Return, from the listing below, each line where the word "ieeexplore" appears.

#### Exercise data:
____________________

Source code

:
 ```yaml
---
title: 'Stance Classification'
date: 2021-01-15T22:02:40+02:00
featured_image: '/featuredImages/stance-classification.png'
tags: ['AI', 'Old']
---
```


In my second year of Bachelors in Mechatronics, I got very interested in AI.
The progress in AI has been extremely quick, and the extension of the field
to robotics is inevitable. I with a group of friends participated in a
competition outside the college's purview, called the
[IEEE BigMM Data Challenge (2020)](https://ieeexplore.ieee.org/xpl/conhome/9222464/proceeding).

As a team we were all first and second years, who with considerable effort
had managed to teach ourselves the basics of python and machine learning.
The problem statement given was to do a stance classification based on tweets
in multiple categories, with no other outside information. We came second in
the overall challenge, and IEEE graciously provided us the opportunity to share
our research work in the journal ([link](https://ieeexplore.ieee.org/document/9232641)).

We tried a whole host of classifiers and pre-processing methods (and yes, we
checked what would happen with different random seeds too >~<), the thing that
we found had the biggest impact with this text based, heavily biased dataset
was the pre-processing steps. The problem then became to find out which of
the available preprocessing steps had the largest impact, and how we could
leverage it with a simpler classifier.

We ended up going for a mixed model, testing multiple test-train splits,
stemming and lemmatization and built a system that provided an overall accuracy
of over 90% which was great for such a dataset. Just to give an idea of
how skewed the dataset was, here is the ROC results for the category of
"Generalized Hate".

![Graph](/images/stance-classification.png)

____________________

#### Task output:
[IEEE BigMM Data Challenge (2020)](https://ieeexplore.ieee.org/xpl/conhome/9222464/proceeding).
our research work in the journal ([link](https://ieeexplore.ieee.org/document/9232641)).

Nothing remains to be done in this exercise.